About this exercise ->
Restate word for word, and only, the lines that extend from the line containing "Through the Spirit, believers" through the end of the records below.

Exercise inputs ->
************

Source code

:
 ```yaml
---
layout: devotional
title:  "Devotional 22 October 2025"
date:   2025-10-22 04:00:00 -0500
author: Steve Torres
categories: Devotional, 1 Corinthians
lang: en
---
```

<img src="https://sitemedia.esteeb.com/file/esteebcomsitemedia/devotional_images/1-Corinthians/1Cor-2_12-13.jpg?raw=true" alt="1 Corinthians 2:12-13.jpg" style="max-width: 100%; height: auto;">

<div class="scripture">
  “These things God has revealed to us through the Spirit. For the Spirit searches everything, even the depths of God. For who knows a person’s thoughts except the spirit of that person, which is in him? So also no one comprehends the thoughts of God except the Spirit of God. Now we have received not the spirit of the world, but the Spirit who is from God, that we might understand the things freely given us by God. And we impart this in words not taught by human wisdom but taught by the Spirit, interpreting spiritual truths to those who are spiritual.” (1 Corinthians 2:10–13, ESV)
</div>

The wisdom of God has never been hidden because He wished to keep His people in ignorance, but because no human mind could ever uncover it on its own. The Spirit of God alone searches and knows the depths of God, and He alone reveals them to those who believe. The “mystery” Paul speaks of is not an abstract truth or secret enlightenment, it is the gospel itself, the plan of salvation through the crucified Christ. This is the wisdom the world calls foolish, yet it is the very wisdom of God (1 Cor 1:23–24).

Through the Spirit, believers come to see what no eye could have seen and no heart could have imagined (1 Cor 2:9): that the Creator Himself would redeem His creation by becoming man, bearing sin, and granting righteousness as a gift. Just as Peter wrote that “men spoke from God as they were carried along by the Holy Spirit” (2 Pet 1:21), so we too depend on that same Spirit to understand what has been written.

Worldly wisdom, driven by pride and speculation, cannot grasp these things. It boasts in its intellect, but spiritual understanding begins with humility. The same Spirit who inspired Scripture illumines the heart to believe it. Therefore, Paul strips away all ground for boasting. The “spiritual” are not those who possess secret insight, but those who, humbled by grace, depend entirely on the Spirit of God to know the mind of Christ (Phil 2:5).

************

Exercise solution ->
Through the Spirit, believers come to see what no eye could have seen and no heart could have imagined (1 Cor 2:9): that the Creator Himself would redeem His creation by becoming man, bearing sin, and granting righteousness as a gift. Just as Peter wrote that “men spoke from God as they were carried along by the Holy Spirit” (2 Pet 1:21), so we too depend on that same Spirit to understand what has been written.

Worldly wisdom, driven by pride and speculation, cannot grasp these things. It boasts in its intellect, but spiritual understanding begins with humility. The same Spirit who inspired Scripture illumines the heart to believe it. Therefore, Paul strips away all ground for boasting. The “spiritual” are not those who possess secret insight, but those who, humbled by grace, depend entirely on the Spirit of God to know the mind of Christ (Phil 2:5).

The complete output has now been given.